Офицер не сразу узнал в искаженном безумием лицо Катерины, которая вырвалась вперед, расшвыряв соперниц. Она первой выбралась на берег, исцарапав голый живот о песок, и замычала что-то просящее, жалобно протягивая к ним руки. Рот её был искривлён безумием. Илья, завороженно, смотрел на этого полузверя, беспомощно бившем черным хвостом по воде, и с трудом поднимавшем человеческую часть тела. Он не видел ничего подобного в своей жизни, и знал наверняка, не увидит уже никогда. Ему явилось чудо, оживший миф, чей-то кошмар наяву. Он видел то, что мироздание хранило тысячи лет.
Женщина сделала несколько шагов к озеру, поравнялась с конюхом, повернула голову вбок, их взгляды с Ильей встретились. Её простоватое лицо было сосредоточенным и злым. Она бросила что-то Катерине словно кость надоедливой визгливой собаке, и та возбужденно забилась на берегу в мутной воде, жадно царапая грязными ногтями землю. Как только вещь оказалась в её руках, русалка громко вздохнула, присмирела, её движения стали плавнее, аккуратнее, дыхание ровным, в глазах уже не прыгали, а тлели безумные огоньки. Катерина развернула расшитый красной бумагой пояс и вновь обрела свое обличие.
«Вот зачем Варя искала его».
Дрожжина встала. На тонкой оказавшейся на ней рубахе запестрела яркая вышивка, ткань липла к мокрым бедрам, длинные нитки с кисточками повязанного пояса трепал поднявшийся ветер. Катерина подошла к Илье и кокетливо посмотрела сквозь полуопущенный веер черных ресниц, пока головы остальных водяниц, виднеющиеся на поверхности воды, наблюдали за своей сестрой. Как только девушка встала слева от офицера, голос тут же приказал:
– Приутихните, волны на море.
Приумолкните, гуси-лебеди!
Женщина снова хлопнула в ладоши, и теперь из бурлящей воды показались серебристые рыбьи спины.
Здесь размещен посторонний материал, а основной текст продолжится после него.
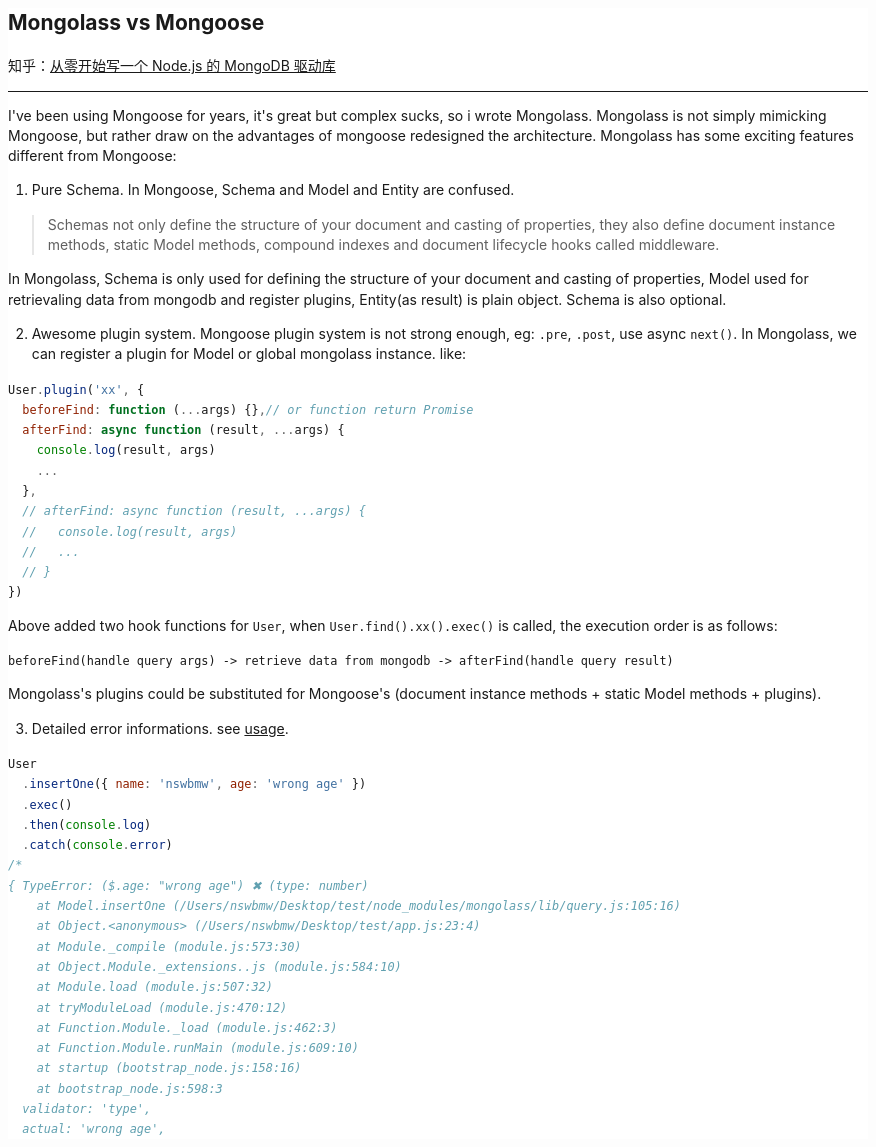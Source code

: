## Mongolass vs Mongoose

知乎：[从零开始写一个 Node.js 的 MongoDB 驱动库](https://zhuanlan.zhihu.com/p/24308524)

----------------------------

I've been using Mongoose for years, it's great but complex sucks, so i wrote Mongolass. Mongolass is not simply mimicking Mongoose, but rather draw on the advantages of mongoose redesigned the architecture. Mongolass has some exciting features different from Mongoose:

1. Pure Schema. In Mongoose, Schema and Model and Entity are confused.

  > Schemas not only define the structure of your document and casting of properties, they also define document instance methods, static Model methods, compound indexes and document lifecycle hooks called middleware.

  In Mongolass, Schema is only used for defining the structure of your document and casting of properties, Model used for retrievaling data from mongodb and register plugins, Entity(as result) is plain object. Schema is also optional.

2. Awesome plugin system. Mongoose plugin system is not strong enough, eg: `.pre`, `.post`, use async `next()`. In Mongolass, we can register a plugin for Model or global mongolass instance. like:

  ```js
  User.plugin('xx', {
    beforeFind: function (...args) {},// or function return Promise
    afterFind: async function (result, ...args) {
      console.log(result, args)
      ...
    },
    // afterFind: async function (result, ...args) {
    //   console.log(result, args)
    //   ...
    // }
  })
  ```

  Above added two hook functions for `User`, when `User.find().xx().exec()` is called, the execution order is as follows:

  ```
  beforeFind(handle query args) -> retrieve data from mongodb -> afterFind(handle query result)
  ```

  Mongolass's plugins could be substituted for Mongoose's (document instance methods + static Model methods + plugins).

3. Detailed error informations. see [usage](https://github.com/mongolass/mongolass#usage).

  ```js
  User
    .insertOne({ name: 'nswbmw', age: 'wrong age' })
    .exec()
    .then(console.log)
    .catch(console.error)
  /*
  { TypeError: ($.age: "wrong age") ✖ (type: number)
      at Model.insertOne (/Users/nswbmw/Desktop/test/node_modules/mongolass/lib/query.js:105:16)
      at Object.<anonymous> (/Users/nswbmw/Desktop/test/app.js:23:4)
      at Module._compile (module.js:573:30)
      at Object.Module._extensions..js (module.js:584:10)
      at Module.load (module.js:507:32)
      at tryModuleLoad (module.js:470:12)
      at Function.Module._load (module.js:462:3)
      at Function.Module.runMain (module.js:609:10)
      at startup (bootstrap_node.js:158:16)
      at bootstrap_node.js:598:3
    validator: 'type',
    actual: 'wrong age',
  ```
– Вот и богатырская застава, невесты твоей родня. – Захихикал дед и тут же проткнул ножом его кожу. Илья почувствовал, как по пояснице потекла кровь.
Довольный конюх проскрипел на округу: «Продана!» и отступил на два шага назад.
«То был выкуп» – понял Богомолов.
Озеро ожило. Стоял гул, жужжание, хохот, русалки размахивали руками, кричали и волновались птицы, рыба билась туповатыми мордами друг другу в бока, черную листву и ветки деревьев раскачивал ветер. Луны не было, наступил самый темный час ночи. Катерина взяла его за руку, и Илья почувствовал, как холодом её пальцев пронзило тело. Не глядя на него, она тихонько улыбалась русалочьим головам, рыбьим спинам, самой себе. «Вот какую ты свадьбу хотела?» – офицер не мог поверить, что погибнет из-за чьего-то безрассудного желания быть его женой. В ответ Катерина только опустила голову на его плечо и, по-прежнему избегая смотреть в глаза, нежным голосом альта ответила: «Ты нас искал, и вот мы нашли тебя». Илья только дернул плечом: «Черт бы тебя побрал».